EXERCISE OBJECTIVE: Output the data in full. Keep every word exact and exclude the pictures.
------
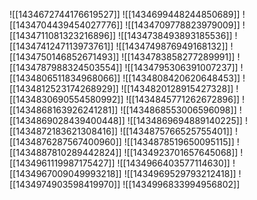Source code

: ![[1434672744176619527]]
![[1434699448244850689]]
![[1434704439454027776]]
![[1434709778823979009]]
![[1434711081323216896]]
![[1434738493893185536]]
![[1434741247113973761]]
![[1434749876949168132]]
![[1434750146852671493]]
![[1434783858277289991]]
![[1434787988324503554]]
![[1434795306391007237]]
![[1434806511834968066]]
![[1434808420620648453]]
![[1434812523174268929]]
![[1434820128915427328]]
![[1434830690554580992]]
![[1434845771262672896]]
![[1434868163926241281]]
![[1434868553006596098]]
![[1434869028439400448]]
![[1434869694889140225]]
![[1434872183621308416]]
![[1434875766525755401]]
![[1434876287567400960]]
![[1434878519650095115]]
![[1434887810289442824]]
![[1434923701657645068]]
![[1434961119987175427]]
![[1434966403577114630]]
![[1434967009049993218]]
![[1434969529793212418]]
![[1434974903598419970]]
![[1434996833994956802]]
------
RESPONSE TO THIS EXERCISE:
Source code

: ![[1434672744176619527]]
![[1434699448244850689]]
![[1434704439454027776]]
![[1434709778823979009]]
![[1434711081323216896]]
![[1434738493893185536]]
![[1434741247113973761]]
![[1434749876949168132]]
![[1434750146852671493]]
![[1434783858277289991]]
![[1434787988324503554]]
![[1434795306391007237]]
![[1434806511834968066]]
![[1434808420620648453]]
![[1434812523174268929]]
![[1434820128915427328]]
![[1434830690554580992]]
![[1434845771262672896]]
![[1434868163926241281]]
![[1434868553006596098]]
![[1434869028439400448]]
![[1434869694889140225]]
![[1434872183621308416]]
![[1434875766525755401]]
![[1434876287567400960]]
![[1434878519650095115]]
![[1434887810289442824]]
![[1434923701657645068]]
![[1434961119987175427]]
![[1434966403577114630]]
![[1434967009049993218]]
![[1434969529793212418]]
![[1434974903598419970]]
![[1434996833994956802]]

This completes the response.